WORK INSTRUCTION — Every line that contains "figures" must be located and copied from the data.

Records excerpted from a collection —
--- START ---

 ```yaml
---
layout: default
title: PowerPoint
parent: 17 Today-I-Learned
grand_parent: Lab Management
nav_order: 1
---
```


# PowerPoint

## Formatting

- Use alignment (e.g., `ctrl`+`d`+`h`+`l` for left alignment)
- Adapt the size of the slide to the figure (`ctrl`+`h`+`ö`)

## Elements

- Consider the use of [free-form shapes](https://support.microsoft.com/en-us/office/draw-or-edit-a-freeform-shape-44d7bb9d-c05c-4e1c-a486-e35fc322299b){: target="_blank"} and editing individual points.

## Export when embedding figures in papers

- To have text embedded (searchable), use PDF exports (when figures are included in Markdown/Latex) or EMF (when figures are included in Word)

--- END ---

YOUR RESPONSE —
## Export when embedding figures in papers
- To have text embedded (searchable), use PDF exports (when figures are included in Markdown/Latex) or EMF (when figures are included in Word)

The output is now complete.